Search the data below for "Tailwind"; list each line that holds it.

- - - -

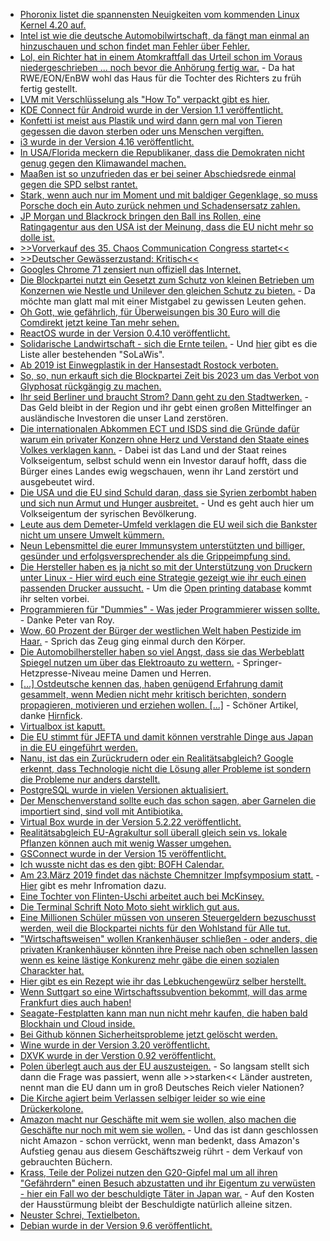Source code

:* [Phoronix listet die spannensten Neuigkeiten vom kommenden Linux Kernel 4.20 auf.](https://www.phoronix.com/scan.php?page=article&item=linux-420-features&num=1)
* [Intel ist wie die deutsche Automobilwirtschaft, da fängt man einmal an hinzuschauen und schon findet man Fehler über Fehler.](https://www.planet3dnow.de/cms/41327-neue-schwachstelle-in-intels-hyper-threading/)
* [Lol, ein Richter hat in einem Atomkraftfall das Urteil schon im Voraus niedergeschrieben ... noch bevor die Anhörung fertig war.](https://blog.fefe.de/?ts=a5219c23) - Da hat RWE/EON/EnBW wohl das Haus für die Tochter des Richters zu früh fertig gestellt.
* [LVM mit Verschlüsselung als "How To" verpackt gibt es hier.](https://opensource.com/article/18/11/manage-storage-lvm)
* [KDE Connect für Android wurde in der Version 1.1 veröffentlicht.](https://nicolasfella.wordpress.com/2018/11/04/kde-connect-new-stuff-0x3/)
* [Konfetti ist meist aus Plastik und wird dann gern mal von Tieren gegessen die davon sterben oder uns Menschen vergiften.](https://www.careelite.de/plastikfreies-konfetti-selber-machen/)
* [i3 wurde in der Version 4.16 veröffentlicht.](https://www.phoronix.com/scan.php?page=news_item&px=i3-Window-Manager-4.16)
* [In USA/Florida meckern die Republikaner, dass die Demokraten nicht genug gegen den Klimawandel machen.](https://blog.fefe.de/?ts=a51ee6d7)
* [Maaßen ist so unzufrieden das er bei seiner Abschiedsrede einmal gegen die SPD selbst rantet.](https://blog.fefe.de/?ts=a51ee38b)
* [Stark, wenn auch nur im Moment und mit baldiger Gegenklage, so muss Porsche doch ein Auto zurück nehmen und Schadensersatz zahlen.](https://blog.fefe.de/?ts=a51e4629)
* [JP Morgan und Blackrock bringen den Ball ins Rollen, eine Ratingagentur aus den USA ist der Meinung, dass die EU nicht mehr so dolle ist.](https://www.neopresse.com/europa/eu-staatsschuldenkrise-hier-legt-eine-bank-den-finger-in-die-wunde/)
* [>>Vorverkauf des 35. Chaos Communication Congress startet<<](https://www.ccc.de/de/updates/2018/vorverkauf-35c3)
* [>>Deutscher Gewässerzustand: Kritisch<<](http://www.sonnenseite.com/de/umwelt/deutscher-gewaesserzustand-kritisch.html)
* [Googles Chrome 71 zensiert nun offiziell das Internet.](https://www.pro-linux.de/news/1/26469/chrome-71-blockiert-irref%C3%BChrende-inhalte.html)
* [Die Blockpartei nutzt ein Gesetzt zum Schutz von kleinen Betrieben um Konzernen wie Nestle und Unilever den gleichen Schutz zu bieten.](https://blog.fefe.de/?ts=a51f5fd5) - Da möchte man glatt mal mit einer Mistgabel zu gewissen Leuten gehen.
* [Oh Gott, wie gefährlich, für Überweisungen bis 30 Euro will die Comdirekt jetzt keine Tan mehr sehen.](https://blog.fefe.de/?ts=a51f6614)
* [ReactOS wurde in der Version 0.4.10 veröffentlicht.](https://www.phoronix.com/scan.php?page=news_item&px=ReactOS-0.4.10-Released)
* [Solidarische Landwirtschaft - sich die Ernte teilen.](https://www.solidarische-landwirtschaft.org) - Und [hier](https://www.solidarische-landwirtschaft.org/index.php?id=273&L=0) gibt es die Liste aller bestehenden "SoLaWis".
* [Ab 2019 ist Einwegplastik in der Hansestadt Rostock verboten.](https://www.careelite.de/rostock-einwegplastik-verbot-2019/)
* [So, so, nun erkauft sich die Blockpartei Zeit bis 2023 um das Verbot von Glyphosat rückgängig zu machen.](http://www.sonnenseite.com/de/politik/schulze-legt-plan-fuer-glyphosat-ausstieg-vor.html)
* [Ihr seid Berliner und braucht Strom? Dann geht zu den Stadtwerken.](https://berlinerstadtwerke.de/) - Das Geld bleibt in der Region und ihr gebt einen großen Mittelfinger an ausländische Investoren die unser Land zerstören.
* [Die internationalen Abkommen ECT und ISDS sind die Gründe dafür warum ein privater Konzern ohne Herz und Verstand den Staate eines Volkes verklagen kann.](https://www.neopresse.com/wirtschaft/ect-gefaehrlicher-als-ttip-und-ceta/) - Dabei ist das Land und der Staat reines Volkseigentum, selbst schuld wenn ein Investor darauf hofft, dass die Bürger eines Landes ewig wegschauen, wenn ihr Land zerstört und ausgebeutet wird.
* [Die USA und die EU sind Schuld daran, dass sie Syrien zerbombt haben und sich nun Armut und Hunger ausbreitet.](https://www.neopresse.com/politik/die-plaene-fuer-die-zerschlagung-syriens-wurden-in-der-eu-entwickelt/) - Und es geht auch hier um Volkseigentum der syrischen Bevölkerung.
* [Leute aus dem Demeter-Umfeld verklagen die EU weil sich die Bankster nicht um unsere Umwelt kümmern.](https://netzfrauen.org/2018/11/07/klimawandel-4/)
* [Neun Lebensmittel die eurer Immunsystem unterstützten und billiger, gesünder und erfolgsversprechender als die Grippeimpfung sind.](https://www.smarticular.net/grippeschutz-natuerlich-knoblauch-ingwer-kurkuma-chili-impfung/)
* [Die Hersteller haben es ja nicht so mit der Unterstützung von Druckern unter Linux - Hier wird euch eine Strategie gezeigt wie ihr euch einen passenden Drucker aussucht.](https://opensource.com/article/18/11/choosing-printer-linux) - Um die [Open printing database](http://www.openprinting.org/printers) kommt ihr selten vorbei.
* [Programmieren für "Dummies" - Was jeder Programmierer wissen sollte.](https://www.info.ucl.ac.be/~pvr/VanRoyChapter.pdf) - Danke Peter van Roy.
* [Wow, 60 Prozent der Bürger der westlichen Welt haben Pestizide im Haar.](http://www.sonnenseite.com/de/umwelt/erster-europaeischer-haar-test-hormonveraendernde-pestizide-im-koerper-jeder-zweiten-person.html) - Sprich das Zeug ging einmal durch den Körper.
* [Die Automobilhersteller haben so viel Angst, dass sie das Werbeblatt Spiegel nutzen um über das Elektroauto zu wettern.](http://www.sonnenseite.com/de/mobilitaet/die-auto-lobby-verbreitet-zweifel-am-elektroauto.html) - Springer-Hetzpresse-Niveau meine Damen und Herren.
* [[...] Ostdeutsche kennen das, haben genügend Erfahrung damit gesammelt, wenn Medien nicht mehr kritisch berichten, sondern propagieren, motivieren und erziehen wollen. [...]](https://www.nzz.ch/feuilleton/alles-beginnt-mit-herkunft-weshalb-ostdeutschland-sich-zur-provokation-entwickelt-ld.1415437) - Schöner Artikel, danke [Hirnfick](https://tuxproject.de/blog/2018/11/liegengebliebenes-vom-7-november-2018/).
* [Virtualbox ist kaputt.](https://blog.fefe.de/?ts=a51ad1d7)
* [Die EU stimmt für JEFTA und damit können verstrahle Dinge aus Japan in die EU eingeführt werden.](https://netzfrauen.org/2018/11/08/trade-deal-2/)
* [Nanu, ist das ein Zurückrudern oder ein Realitätsabgleich? Google erkennt, dass Technologie nicht die Lösung aller Probleme ist sondern die Probleme nur anders darstellt.](https://blog.fefe.de/?ts=a51a4e4d)
* [PostgreSQL wurde in vielen Versionen aktualisiert.](https://lwn.net/Articles/771145)
* [Der Menschenverstand sollte euch das schon sagen, aber Garnelen die importiert sind, sind voll mit Antibiotika.](https://netzfrauen.org/2018/11/09/aquakultur-3/)
* [Virtual Box wurde in der Version 5.2.22 veröffentlicht.](https://www.phoronix.com/scan.php?page=news_item&px=VirtualBox-5.2.22-Released)
* [Realitätsabgleich EU-Agrakultur soll überall gleich sein vs. lokale Pflanzen können auch mit wenig Wasser umgehen.](https://bio-erzgebirge.de/wp/?p=16784)
* [GSConnect wurde in der Version 15 veröffentlicht.](https://www.pro-linux.de/news/1/26481/gsconnect-v15-kde-connect-f%C3%BCr-die-gnome-shell.html)
* [Ich wusste nicht das es den gibt: BOFH Calendar.](http://bofhcalendar.com/)
* [Am 23.März 2019 findet das nächste Chemnitzer Impfsymposium statt.](https://svhgev.de/nachlese-zum-12-chemnitzer-impfsymposium/) - [Hier](https://svhgev.de/ankuendigung-13-impfsymposium-am-23-maerz-2019/) gibt es mehr Infromation dazu.
* [Eine Tochter von Flinten-Uschi arbeitet auch bei McKinsey.](https://blog.fefe.de/?ts=a51b63c8)
* [Die Terminal Schrift Noto Moto sieht wirklich gut aus.](https://blog.kylemanna.com/cli/favorite-linux-terminal-font-google-noto-mono/)
* [Eine Millionen Schüler müssen von unseren Steuergeldern bezuschusst werden, weil die Blockpartei nichts für den Wohlstand für Alle tut.](https://www.neopresse.com/politik/unfassbare-zahlen-mehr-als-1-million-schueler-muessen-unterstuetzt-werden/)
* ["Wirtschaftsweisen" wollen Krankenhäuser schließen - oder anders, die privaten Krankenhäuser könnten ihre Preise nach oben schnellen lassen wenn es keine lästige Konkurenz mehr gäbe die einen sozialen Charackter hat.](https://www.neopresse.com/nachrichten/wirtschaftsweiser-fordert-schliessung-von-krankenhaeusern/)
* [Hier gibt es ein Rezept wie ihr das Lebkuchengewürz selber herstellt.](https://www.smarticular.net/lebkuchengewuerz-selber-machen-herstellen-ersatz-rezept/)
* [Wenn Suttgart so eine Wirtschaftssubvention bekommt, will das arme Frankfurt dies auch haben!](https://blog.fefe.de/?ts=a518caf1)
* [Seagate-Festplatten kann man nun nicht mehr kaufen, die haben bald Blockhain und Cloud inside.](https://blog.fefe.de/?ts=a51b3b27)
* [Bei Github können Sicherheitsprobleme jetzt gelöscht werden.](https://blog.fefe.de/?ts=a518c208)
* [Wine wurde in der Version 3.20 veröffentlicht.](http://www.phoronix.com/scan.php?page=news_item&px=Wine-3.20-Released)
* [DXVK wurde in der Verstion 0.92 veröffentlicht.](https://www.phoronix.com/scan.php?page=news_item&px=DXVK-0.92-Released)
* [Polen überlegt auch aus der EU auszusteigen.](https://www.neopresse.com/europa/steht-polen-kurz-vor-dem-polexit-aus-der-eu/) - So langsam stellt sich dann die Frage was passiert, wenn alle >>starken<< Länder austreten, nennt man die EU dann um in groß Deutsches Reich vieler Nationen?
* [Die Kirche agiert beim Verlassen selbiger leider so wie eine Drückerkolone.](https://blog.fefe.de/?ts=a516ead6)
* [Amazon macht nur Geschäfte mit wem sie wollen, also machen die Geschäfte nur noch mit wem sie wollen.](https://blog.fefe.de/?ts=a516e1b0) - Und das ist dann geschlossen nicht Amazon - schon verrückt, wenn man bedenkt, dass Amazon's Aufstieg genau aus diesem Geschäftszweig rührt - dem Verkauf von gebrauchten Büchern.
* [Krass, Teile der Polizei nutzen den G20-Gipfel mal um all ihren "Gefährdern" einen Besuch abzustatten und ihr Eigentum zu verwüsten - hier ein Fall wo der beschuldigte Täter in Japan war.](https://blog.fefe.de/?ts=a5194321) - Auf den Kosten der Hausstürmung bleibt der Beschuldigte natürlich alleine sitzen.
* [Neuster Schrei, Textielbeton.](http://www.sonnenseite.com/de/wissenschaft/bauen-mit-textilbeton-aus-nachwachsenden-rohstoffen.html)
* [Debian wurde in der Version 9.6 veröffentlicht.](https://www.phoronix.com/scan.php?page=news_item&px=Debian-9.6-Released)
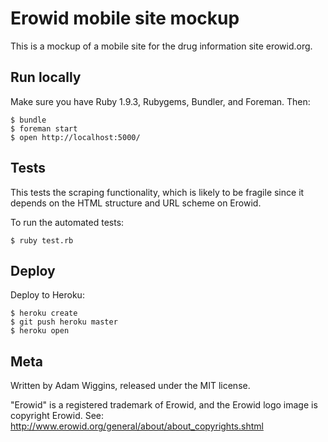 # Erowid mobile site mockup

This is a mockup of a mobile site for the drug information site erowid.org.

## Run locally

Make sure you have Ruby 1.9.3, Rubygems, Bundler, and Foreman.  Then:

    $ bundle
    $ foreman start
    $ open http://localhost:5000/

## Tests

This tests the scraping functionality, which is likely to be fragile since it depends on the HTML structure and URL scheme on Erowid.

To run the automated tests:

    $ ruby test.rb

## Deploy

Deploy to Heroku:

    $ heroku create
    $ git push heroku master
    $ heroku open

## Meta

Written by Adam Wiggins, released under the MIT license.

"Erowid" is a registered trademark of Erowid, and the Erowid logo image is
copyright Erowid.  See: http://www.erowid.org/general/about/about_copyrights.shtml

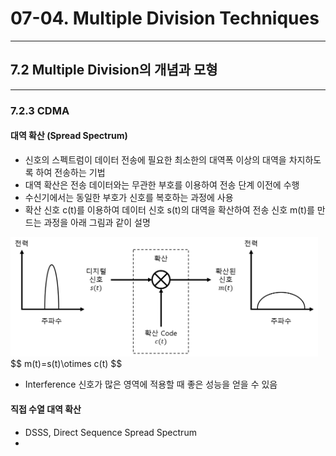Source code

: # 07-04. Multiple Division Techniques

---

## 7.2 Multiple Division의 개념과 모형

---

### 7.2.3 CDMA

#### 대역 확산 (Spread Spectrum)

- 신호의 스펙트럼이 데이터 전송에 필요한 최소한의 대역폭 이상의 대역을 차지하도록 하여 전송하는 기법
- 대역 확산은 전송 데이터와는 무관한 부호를 이용하여 전송 단계 이전에 수행
- 수신기에서는 동일한 부호가 신호를 복호하는 과정에 사용
- 확산 신호 c(t)를 이용하여 데이터 신호 s(t)의 대역을 확산하여 전송 신호 m(t)를 만드는 과정을 아래 그림과 같이 설명

<img src="./assets_07/images/Chapter_07_12.png" style="zoom:48%;" />
$$
m(t)=s(t)\otimes c(t)
$$

- Interference 신호가 많은 영역에 적용할 때 좋은 성능을 얻을 수 있음



#### 직접 수열 대역 확산

- DSSS, Direct Sequence Spread Spectrum
- 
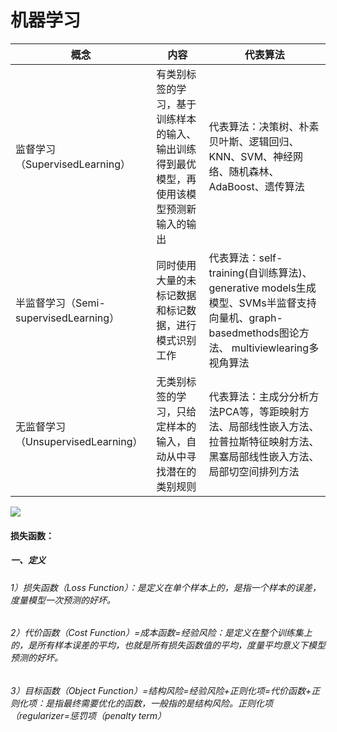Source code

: # 机器学习

| 概念                                  | 内容                                                         | 代表算法                                                     |
| ------------------------------------- | ------------------------------------------------------------ | ------------------------------------------------------------ |
| 监督学习（SupervisedLearning）        | 有类别标签的学习，基于训练样本的输入、输出训练得到最优模型，再使用该模型预测新输入的输出 | 代表算法：决策树、朴素贝叶斯、逻辑回归、KNN、SVM、神经网络、随机森林、AdaBoost、遗传算法 |
| 半监督学习（Semi-supervisedLearning） | 同时使用大量的未标记数据和标记数据，进行模式识别工作         | 代表算法：self-training(自训练算法)、generative models生成模型、SVMs半监督支持向量机、graph-basedmethods图论方法、 multiviewlearing多视角算法 |
| 无监督学习（UnsupervisedLearning）    | 无类别标签的学习，只给定样本的输入，自动从中寻找潜在的类别规则 | 代表算法：主成分分析方法PCA等，等距映射方法、局部线性嵌入方法、拉普拉斯特征映射方法、黑塞局部线性嵌入方法、局部切空间排列方法 |

![](https://cdn.jsdelivr.net/gh/Mark-Zhangbinghan/python_learn-img@main/typora%E5%9B%BE%E5%BA%8A/202401291809725.png)



#### 损失函数：

##### 一、定义

###### 1）损失函数（Loss Function）：是定义在单个样本上的，是指一个样本的误差，度量模型一次预测的好坏。

###### 2）代价函数（Cost Function）=成本函数=经验风险：是定义在整个训练集上的，是所有样本误差的平均，也就是所有损失函数值的平均，度量平均意义下模型预测的好坏。

###### 3）目标函数（Object Function）=结构风险=经验风险+正则化项=代价函数+正则化项：是指最终需要优化的函数，一般指的是结构风险。正则化项（regularizer=惩罚项（penalty term）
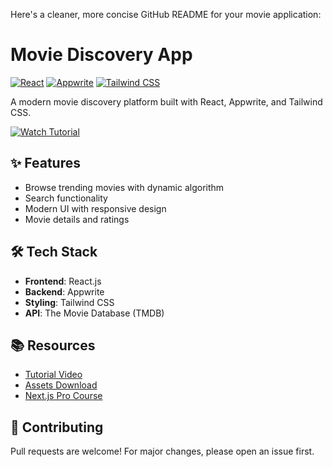 Here's a cleaner, more concise GitHub README for your movie application:

# Movie Discovery App

[![React](https://img.shields.io/badge/React-61DAFB?style=for-the-badge&logo=react&logoColor=black)](https://react.dev/)
[![Appwrite](https://img.shields.io/badge/Appwrite-FD366E?style=for-the-badge&logo=appwrite&logoColor=white)](https://appwrite.io/)
[![Tailwind CSS](https://img.shields.io/badge/Tailwind_CSS-06B6D4?style=for-the-badge&logo=tailwindcss&logoColor=white)](https://tailwindcss.com/)

A modern movie discovery platform built with React, Appwrite, and Tailwind CSS.

[![Watch Tutorial](https://img.shields.io/badge/Watch_Tutorial-FF0000?style=for-the-badge&logo=youtube)](https://youtu.be/dCLhUialKPQ)

## ✨ Features

- Browse trending movies with dynamic algorithm
- Search functionality
- Modern UI with responsive design
- Movie details and ratings


## 🛠 Tech Stack

- **Frontend**: React.js
- **Backend**: Appwrite
- **Styling**: Tailwind CSS
- **API**: The Movie Database (TMDB)

## 📚 Resources

- [Tutorial Video](https://youtu.be/dCLhUialKPQ)
- [Assets Download](https://drive.google.com/file/d/1v_r4sFD8Veuj3TBEbNUjWdzLn-upaqwt/view)
- [Next.js Pro Course](https://jsmastery.pro/next15)

## 🤝 Contributing

Pull requests are welcome! For major changes, please open an issue first.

- - - -

- _SOLUTION TO THE EXERCISE_:
[![Tailwind CSS](https://img.shields.io/badge/Tailwind_CSS-06B6D4?style=for-the-badge&logo=tailwindcss&logoColor=white)](https://tailwindcss.com/)
A modern movie discovery platform built with React, Appwrite, and Tailwind CSS.
- **Styling**: Tailwind CSS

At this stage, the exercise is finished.